**** DATA PROVIDED ****

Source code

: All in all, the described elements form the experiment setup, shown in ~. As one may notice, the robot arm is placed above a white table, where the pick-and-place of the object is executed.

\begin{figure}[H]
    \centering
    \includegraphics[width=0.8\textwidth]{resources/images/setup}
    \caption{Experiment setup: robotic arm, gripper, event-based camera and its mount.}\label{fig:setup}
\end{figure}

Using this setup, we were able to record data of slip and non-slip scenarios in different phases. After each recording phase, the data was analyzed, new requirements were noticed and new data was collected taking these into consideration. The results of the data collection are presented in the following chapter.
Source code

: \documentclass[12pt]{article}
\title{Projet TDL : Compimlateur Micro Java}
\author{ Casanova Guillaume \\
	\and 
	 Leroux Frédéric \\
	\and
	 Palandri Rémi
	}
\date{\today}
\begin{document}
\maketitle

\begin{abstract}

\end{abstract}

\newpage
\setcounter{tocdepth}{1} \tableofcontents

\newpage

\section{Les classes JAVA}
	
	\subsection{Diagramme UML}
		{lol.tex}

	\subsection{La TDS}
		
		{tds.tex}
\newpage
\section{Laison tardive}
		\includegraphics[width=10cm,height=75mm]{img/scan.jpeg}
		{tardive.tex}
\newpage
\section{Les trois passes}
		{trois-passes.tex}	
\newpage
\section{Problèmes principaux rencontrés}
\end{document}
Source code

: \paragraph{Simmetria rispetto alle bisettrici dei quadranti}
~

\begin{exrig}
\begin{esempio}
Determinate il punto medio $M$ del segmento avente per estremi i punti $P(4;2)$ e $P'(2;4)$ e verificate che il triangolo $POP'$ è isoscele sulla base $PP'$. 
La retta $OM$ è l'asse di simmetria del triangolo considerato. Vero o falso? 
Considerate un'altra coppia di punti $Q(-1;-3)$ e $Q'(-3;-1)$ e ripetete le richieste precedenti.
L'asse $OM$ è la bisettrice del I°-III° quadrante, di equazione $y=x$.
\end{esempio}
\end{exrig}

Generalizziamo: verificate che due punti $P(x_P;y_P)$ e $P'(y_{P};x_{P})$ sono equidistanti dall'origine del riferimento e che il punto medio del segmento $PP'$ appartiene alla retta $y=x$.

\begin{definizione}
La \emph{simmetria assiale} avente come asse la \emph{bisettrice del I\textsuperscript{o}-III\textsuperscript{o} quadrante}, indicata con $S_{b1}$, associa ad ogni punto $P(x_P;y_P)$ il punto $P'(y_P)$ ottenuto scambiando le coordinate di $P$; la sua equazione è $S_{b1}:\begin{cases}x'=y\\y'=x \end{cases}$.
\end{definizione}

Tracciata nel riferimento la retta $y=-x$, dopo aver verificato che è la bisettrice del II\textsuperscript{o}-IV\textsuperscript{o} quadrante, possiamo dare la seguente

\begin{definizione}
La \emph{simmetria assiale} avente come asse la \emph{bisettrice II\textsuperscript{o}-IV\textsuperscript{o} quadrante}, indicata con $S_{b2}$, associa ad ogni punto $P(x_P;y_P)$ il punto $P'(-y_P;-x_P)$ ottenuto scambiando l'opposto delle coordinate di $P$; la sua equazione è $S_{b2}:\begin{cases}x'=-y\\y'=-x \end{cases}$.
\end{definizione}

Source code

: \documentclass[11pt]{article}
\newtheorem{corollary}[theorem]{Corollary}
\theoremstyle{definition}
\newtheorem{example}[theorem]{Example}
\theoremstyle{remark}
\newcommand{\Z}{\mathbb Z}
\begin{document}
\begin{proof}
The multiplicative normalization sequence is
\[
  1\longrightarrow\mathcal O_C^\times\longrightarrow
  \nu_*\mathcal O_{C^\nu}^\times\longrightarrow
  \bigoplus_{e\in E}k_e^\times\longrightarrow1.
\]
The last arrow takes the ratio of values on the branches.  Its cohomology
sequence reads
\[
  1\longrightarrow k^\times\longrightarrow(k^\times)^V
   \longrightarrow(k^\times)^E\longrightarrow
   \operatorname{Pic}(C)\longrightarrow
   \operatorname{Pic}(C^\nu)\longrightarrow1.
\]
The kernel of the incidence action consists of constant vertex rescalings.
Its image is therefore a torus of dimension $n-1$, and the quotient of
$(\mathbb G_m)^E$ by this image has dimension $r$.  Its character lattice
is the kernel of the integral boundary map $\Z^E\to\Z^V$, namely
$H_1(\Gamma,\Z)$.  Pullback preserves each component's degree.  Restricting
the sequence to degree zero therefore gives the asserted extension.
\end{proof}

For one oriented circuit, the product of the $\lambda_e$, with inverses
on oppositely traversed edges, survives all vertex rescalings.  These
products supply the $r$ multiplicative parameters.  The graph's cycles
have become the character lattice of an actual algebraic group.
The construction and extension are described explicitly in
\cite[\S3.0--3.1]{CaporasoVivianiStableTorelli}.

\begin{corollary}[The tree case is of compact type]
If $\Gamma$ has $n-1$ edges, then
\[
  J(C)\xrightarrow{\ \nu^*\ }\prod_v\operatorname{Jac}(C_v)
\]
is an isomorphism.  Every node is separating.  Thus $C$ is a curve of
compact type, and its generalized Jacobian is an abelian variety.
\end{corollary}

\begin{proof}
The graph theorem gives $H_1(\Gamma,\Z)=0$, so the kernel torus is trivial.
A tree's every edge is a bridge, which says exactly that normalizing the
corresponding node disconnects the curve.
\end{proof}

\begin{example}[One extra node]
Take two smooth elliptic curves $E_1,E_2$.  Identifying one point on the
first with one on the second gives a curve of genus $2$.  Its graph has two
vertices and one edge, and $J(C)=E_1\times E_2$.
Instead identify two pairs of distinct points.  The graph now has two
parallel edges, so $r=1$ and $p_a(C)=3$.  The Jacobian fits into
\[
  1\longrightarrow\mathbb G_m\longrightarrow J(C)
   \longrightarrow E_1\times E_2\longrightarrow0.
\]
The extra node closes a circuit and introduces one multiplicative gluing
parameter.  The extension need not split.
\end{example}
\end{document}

****

#### WHAT YOU HAVE TO DO
The response should be every record above restated exactly.

#### ANSWER BELOW
Source code

: All in all, the described elements form the experiment setup, shown in ~. As one may notice, the robot arm is placed above a white table, where the pick-and-place of the object is executed.

\begin{figure}[H]
    \centering
    \includegraphics[width=0.8\textwidth]{resources/images/setup}
    \caption{Experiment setup: robotic arm, gripper, event-based camera and its mount.}\label{fig:setup}
\end{figure}

Using this setup, we were able to record data of slip and non-slip scenarios in different phases. After each recording phase, the data was analyzed, new requirements were noticed and new data was collected taking these into consideration. The results of the data collection are presented in the following chapter.
Source code

: \documentclass[12pt]{article}
\title{Projet TDL : Compimlateur Micro Java}
\author{ Casanova Guillaume \\
	\and 
	 Leroux Frédéric \\
	\and
	 Palandri Rémi
	}
\date{\today}
\begin{document}
\maketitle

\begin{abstract}

\end{abstract}

\newpage
\setcounter{tocdepth}{1} \tableofcontents

\newpage

\section{Les classes JAVA}
	
	\subsection{Diagramme UML}
		{lol.tex}

	\subsection{La TDS}
		
		{tds.tex}
\newpage
\section{Laison tardive}
		\includegraphics[width=10cm,height=75mm]{img/scan.jpeg}
		{tardive.tex}
\newpage
\section{Les trois passes}
		{trois-passes.tex}	
\newpage
\section{Problèmes principaux rencontrés}
\end{document}
Source code

: \paragraph{Simmetria rispetto alle bisettrici dei quadranti}
~

\begin{exrig}
\begin{esempio}
Determinate il punto medio $M$ del segmento avente per estremi i punti $P(4;2)$ e $P'(2;4)$ e verificate che il triangolo $POP'$ è isoscele sulla base $PP'$. 
La retta $OM$ è l'asse di simmetria del triangolo considerato. Vero o falso? 
Considerate un'altra coppia di punti $Q(-1;-3)$ e $Q'(-3;-1)$ e ripetete le richieste precedenti.
L'asse $OM$ è la bisettrice del I°-III° quadrante, di equazione $y=x$.
\end{esempio}
\end{exrig}

Generalizziamo: verificate che due punti $P(x_P;y_P)$ e $P'(y_{P};x_{P})$ sono equidistanti dall'origine del riferimento e che il punto medio del segmento $PP'$ appartiene alla retta $y=x$.

\begin{definizione}
La \emph{simmetria assiale} avente come asse la \emph{bisettrice del I\textsuperscript{o}-III\textsuperscript{o} quadrante}, indicata con $S_{b1}$, associa ad ogni punto $P(x_P;y_P)$ il punto $P'(y_P)$ ottenuto scambiando le coordinate di $P$; la sua equazione è $S_{b1}:\begin{cases}x'=y\\y'=x \end{cases}$.
\end{definizione}

Tracciata nel riferimento la retta $y=-x$, dopo aver verificato che è la bisettrice del II\textsuperscript{o}-IV\textsuperscript{o} quadrante, possiamo dare la seguente

\begin{definizione}
La \emph{simmetria assiale} avente come asse la \emph{bisettrice II\textsuperscript{o}-IV\textsuperscript{o} quadrante}, indicata con $S_{b2}$, associa ad ogni punto $P(x_P;y_P)$ il punto $P'(-y_P;-x_P)$ ottenuto scambiando l'opposto delle coordinate di $P$; la sua equazione è $S_{b2}:\begin{cases}x'=-y\\y'=-x \end{cases}$.
\end{definizione}

Source code

: \documentclass[11pt]{article}
\newtheorem{corollary}[theorem]{Corollary}
\theoremstyle{definition}
\newtheorem{example}[theorem]{Example}
\theoremstyle{remark}
\newcommand{\Z}{\mathbb Z}
\begin{document}
\begin{proof}
The multiplicative normalization sequence is
\[
  1\longrightarrow\mathcal O_C^\times\longrightarrow
  \nu_*\mathcal O_{C^\nu}^\times\longrightarrow
  \bigoplus_{e\in E}k_e^\times\longrightarrow1.
\]
The last arrow takes the ratio of values on the branches.  Its cohomology
sequence reads
\[
  1\longrightarrow k^\times\longrightarrow(k^\times)^V
   \longrightarrow(k^\times)^E\longrightarrow
   \operatorname{Pic}(C)\longrightarrow
   \operatorname{Pic}(C^\nu)\longrightarrow1.
\]
The kernel of the incidence action consists of constant vertex rescalings.
Its image is therefore a torus of dimension $n-1$, and the quotient of
$(\mathbb G_m)^E$ by this image has dimension $r$.  Its character lattice
is the kernel of the integral boundary map $\Z^E\to\Z^V$, namely
$H_1(\Gamma,\Z)$.  Pullback preserves each component's degree.  Restricting
the sequence to degree zero therefore gives the asserted extension.
\end{proof}

For one oriented circuit, the product of the $\lambda_e$, with inverses
on oppositely traversed edges, survives all vertex rescalings.  These
products supply the $r$ multiplicative parameters.  The graph's cycles
have become the character lattice of an actual algebraic group.
The construction and extension are described explicitly in
\cite[\S3.0--3.1]{CaporasoVivianiStableTorelli}.

\begin{corollary}[The tree case is of compact type]
If $\Gamma$ has $n-1$ edges, then
\[
  J(C)\xrightarrow{\ \nu^*\ }\prod_v\operatorname{Jac}(C_v)
\]
is an isomorphism.  Every node is separating.  Thus $C$ is a curve of
compact type, and its generalized Jacobian is an abelian variety.
\end{corollary}

\begin{proof}
The graph theorem gives $H_1(\Gamma,\Z)=0$, so the kernel torus is trivial.
A tree's every edge is a bridge, which says exactly that normalizing the
corresponding node disconnects the curve.
\end{proof}

\begin{example}[One extra node]
Take two smooth elliptic curves $E_1,E_2$.  Identifying one point on the
first with one on the second gives a curve of genus $2$.  Its graph has two
vertices and one edge, and $J(C)=E_1\times E_2$.
Instead identify two pairs of distinct points.  The graph now has two
parallel edges, so $r=1$ and $p_a(C)=3$.  The Jacobian fits into
\[
  1\longrightarrow\mathbb G_m\longrightarrow J(C)
   \longrightarrow E_1\times E_2\longrightarrow0.
\]
The extra node closes a circuit and introduces one multiplicative gluing
parameter.  The extension need not split.
\end{example}
\end{document}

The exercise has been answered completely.